There are various technologies related to big data in the market such as Hadoop, Apache Spark, Apache Flink, etc, and maintaining those is a big challenge for both developers and businesses. Which tool is the best for batch and streaming data? Are the performance and speed of one particular tool enough in our use case? How should you integrate different data sources? If these questions often appear in your business, you may want to consider Apache Beam.
[Apache Beam] is an open-source, unified model for constructing both batch and streaming data processing pipelines. Beam supports multiple language-specific SDKs for writing pipelines against the Beam Model such as Java, Python, and Go and Runners for executing them on distributed processing backends, including Apache Flink, Apache Spark, [Google Cloud Dataflow] and Hazelcast Jet.

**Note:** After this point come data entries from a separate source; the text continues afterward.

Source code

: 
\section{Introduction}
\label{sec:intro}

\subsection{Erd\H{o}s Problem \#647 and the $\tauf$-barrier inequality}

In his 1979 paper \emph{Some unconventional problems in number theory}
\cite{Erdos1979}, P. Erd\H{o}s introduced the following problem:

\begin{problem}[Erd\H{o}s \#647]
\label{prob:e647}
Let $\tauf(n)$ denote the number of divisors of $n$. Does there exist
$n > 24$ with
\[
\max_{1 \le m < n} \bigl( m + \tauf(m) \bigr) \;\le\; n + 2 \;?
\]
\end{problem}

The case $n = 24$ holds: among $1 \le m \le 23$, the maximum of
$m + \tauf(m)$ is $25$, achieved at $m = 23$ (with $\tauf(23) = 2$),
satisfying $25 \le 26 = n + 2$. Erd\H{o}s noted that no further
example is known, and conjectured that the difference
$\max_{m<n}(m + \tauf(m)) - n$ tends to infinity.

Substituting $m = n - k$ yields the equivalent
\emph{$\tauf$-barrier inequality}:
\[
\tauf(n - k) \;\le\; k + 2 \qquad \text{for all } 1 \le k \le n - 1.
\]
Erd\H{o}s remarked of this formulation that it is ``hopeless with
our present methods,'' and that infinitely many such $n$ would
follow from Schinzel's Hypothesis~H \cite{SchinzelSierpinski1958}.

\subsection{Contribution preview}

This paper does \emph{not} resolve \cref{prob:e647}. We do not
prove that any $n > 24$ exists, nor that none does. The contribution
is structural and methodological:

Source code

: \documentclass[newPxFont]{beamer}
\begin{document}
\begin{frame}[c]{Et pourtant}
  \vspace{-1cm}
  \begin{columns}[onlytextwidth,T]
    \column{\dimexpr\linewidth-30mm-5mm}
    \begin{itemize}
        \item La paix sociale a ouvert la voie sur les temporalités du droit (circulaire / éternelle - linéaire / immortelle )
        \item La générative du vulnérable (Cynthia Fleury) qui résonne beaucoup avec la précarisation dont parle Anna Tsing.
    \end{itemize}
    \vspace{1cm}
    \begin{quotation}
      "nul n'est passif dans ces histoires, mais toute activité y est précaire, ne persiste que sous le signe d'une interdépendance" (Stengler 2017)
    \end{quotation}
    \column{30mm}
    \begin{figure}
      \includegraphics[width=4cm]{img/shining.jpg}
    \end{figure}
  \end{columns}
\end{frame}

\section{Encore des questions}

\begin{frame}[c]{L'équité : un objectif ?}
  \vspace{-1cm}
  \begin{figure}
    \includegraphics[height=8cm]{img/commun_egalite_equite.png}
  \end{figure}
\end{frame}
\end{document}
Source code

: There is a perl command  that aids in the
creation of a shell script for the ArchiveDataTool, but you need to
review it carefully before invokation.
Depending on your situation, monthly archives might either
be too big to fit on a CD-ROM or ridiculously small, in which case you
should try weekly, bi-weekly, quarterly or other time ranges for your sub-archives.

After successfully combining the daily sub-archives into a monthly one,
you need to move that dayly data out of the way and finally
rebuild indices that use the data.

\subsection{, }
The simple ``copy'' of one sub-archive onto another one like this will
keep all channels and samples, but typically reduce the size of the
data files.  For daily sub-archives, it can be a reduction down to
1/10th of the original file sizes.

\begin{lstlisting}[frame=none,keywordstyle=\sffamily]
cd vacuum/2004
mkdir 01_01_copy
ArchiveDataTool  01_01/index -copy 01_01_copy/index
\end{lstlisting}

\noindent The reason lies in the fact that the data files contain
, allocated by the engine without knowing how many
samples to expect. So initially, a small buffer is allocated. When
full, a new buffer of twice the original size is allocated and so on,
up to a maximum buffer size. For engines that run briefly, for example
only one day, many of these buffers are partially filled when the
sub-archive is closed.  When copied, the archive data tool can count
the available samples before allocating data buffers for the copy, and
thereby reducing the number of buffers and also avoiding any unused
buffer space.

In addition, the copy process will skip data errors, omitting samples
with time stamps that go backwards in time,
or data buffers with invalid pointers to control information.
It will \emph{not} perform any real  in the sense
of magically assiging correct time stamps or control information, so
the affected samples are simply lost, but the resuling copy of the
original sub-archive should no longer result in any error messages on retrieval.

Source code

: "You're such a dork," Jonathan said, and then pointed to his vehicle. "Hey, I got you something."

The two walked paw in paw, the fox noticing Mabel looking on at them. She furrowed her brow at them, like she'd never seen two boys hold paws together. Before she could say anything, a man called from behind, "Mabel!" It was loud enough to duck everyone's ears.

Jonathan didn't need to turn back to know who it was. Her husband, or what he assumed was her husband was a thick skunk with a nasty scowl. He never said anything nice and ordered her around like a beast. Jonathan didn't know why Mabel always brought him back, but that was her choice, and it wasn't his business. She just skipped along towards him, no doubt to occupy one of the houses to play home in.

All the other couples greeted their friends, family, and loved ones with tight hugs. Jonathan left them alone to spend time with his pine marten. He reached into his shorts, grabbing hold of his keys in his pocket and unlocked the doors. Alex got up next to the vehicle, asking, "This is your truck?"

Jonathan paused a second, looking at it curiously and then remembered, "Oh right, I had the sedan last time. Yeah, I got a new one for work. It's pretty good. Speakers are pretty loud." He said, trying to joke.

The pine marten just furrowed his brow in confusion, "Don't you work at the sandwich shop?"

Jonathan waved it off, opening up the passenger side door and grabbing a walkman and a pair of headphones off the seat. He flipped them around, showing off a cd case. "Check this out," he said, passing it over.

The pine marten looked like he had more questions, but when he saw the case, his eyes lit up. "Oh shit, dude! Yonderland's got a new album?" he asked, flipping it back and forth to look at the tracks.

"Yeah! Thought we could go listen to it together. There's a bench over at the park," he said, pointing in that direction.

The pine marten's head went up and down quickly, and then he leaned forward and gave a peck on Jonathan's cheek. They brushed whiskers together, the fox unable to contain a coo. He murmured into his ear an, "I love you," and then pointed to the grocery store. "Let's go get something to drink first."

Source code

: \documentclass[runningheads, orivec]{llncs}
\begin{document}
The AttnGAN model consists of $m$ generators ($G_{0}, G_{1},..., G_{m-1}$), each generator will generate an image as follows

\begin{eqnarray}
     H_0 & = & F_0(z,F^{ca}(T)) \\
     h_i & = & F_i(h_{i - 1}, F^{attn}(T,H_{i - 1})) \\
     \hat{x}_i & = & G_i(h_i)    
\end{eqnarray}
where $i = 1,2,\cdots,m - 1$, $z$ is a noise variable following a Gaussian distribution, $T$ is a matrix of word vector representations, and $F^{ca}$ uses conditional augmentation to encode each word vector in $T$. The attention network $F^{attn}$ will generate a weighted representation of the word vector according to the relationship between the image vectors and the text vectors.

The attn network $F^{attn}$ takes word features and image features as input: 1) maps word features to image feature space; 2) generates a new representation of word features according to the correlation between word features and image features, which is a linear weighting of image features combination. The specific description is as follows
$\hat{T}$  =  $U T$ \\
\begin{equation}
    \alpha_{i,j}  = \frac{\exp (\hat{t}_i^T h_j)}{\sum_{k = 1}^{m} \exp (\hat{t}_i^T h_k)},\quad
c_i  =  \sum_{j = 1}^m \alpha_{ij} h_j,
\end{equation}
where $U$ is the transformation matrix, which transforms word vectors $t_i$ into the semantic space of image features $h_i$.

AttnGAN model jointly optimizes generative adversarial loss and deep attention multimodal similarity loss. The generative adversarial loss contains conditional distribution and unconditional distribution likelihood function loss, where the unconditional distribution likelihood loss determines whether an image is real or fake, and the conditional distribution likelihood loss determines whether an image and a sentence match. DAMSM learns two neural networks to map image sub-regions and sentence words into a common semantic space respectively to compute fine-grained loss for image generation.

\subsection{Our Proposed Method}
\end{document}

We will be running this pipeline using Google Cloud Platform products so you need to avail your free offer of using these products up to their specified free usage limit, New users will also get $300 to spend on Google Cloud Platform products during your [free trial]
Here we are going to use [Python SDK]py/) and Cloud Dataflow to run the pipeline.
I have clipped some commonly used higher-level transforms (Ptransforms) below, we are going to use some of them in our pipeline.
ParDo is a primary beam transform for generic parallel processing which is not in the above image. The ParDo processing paradigm is similar to the “Map” phase of a Map/Shuffle/Reduce-style algorithm: a ParDo transform considers each element in the input PCollection, performs some processing on that element, and emits zero, or multiple elements to an output PCollection.
**Pipe _‘|’ _**is the operator to apply transforms, and each transform can be optionally supplied with a unique label. Transforms can be chained, and we can compose arbitrary shapes of transforms, and at runtime, they’ll be represented as DAG.
The above concepts are core to create the apache beam pipeline, so let’s move further to create our first batch pipeline which will clean the dataset and write it to BigQuery.
Here we are going to use Craft Beers Dataset from Kaggle.
Description of the beer dataset
abv: The alcoholic content by volume with 0 being no alcohol and 1 being pure alcohol
ibu: International bittering units, which specify how bitter a drink is
name: The name of the beer
style: Beer style (lager, ale, IPA, etc.)
brewery_id: Unique identifier for a brewery that produces this beer
ounces: Size of beer in ounces
We will upload this dataset to google cloud bucket.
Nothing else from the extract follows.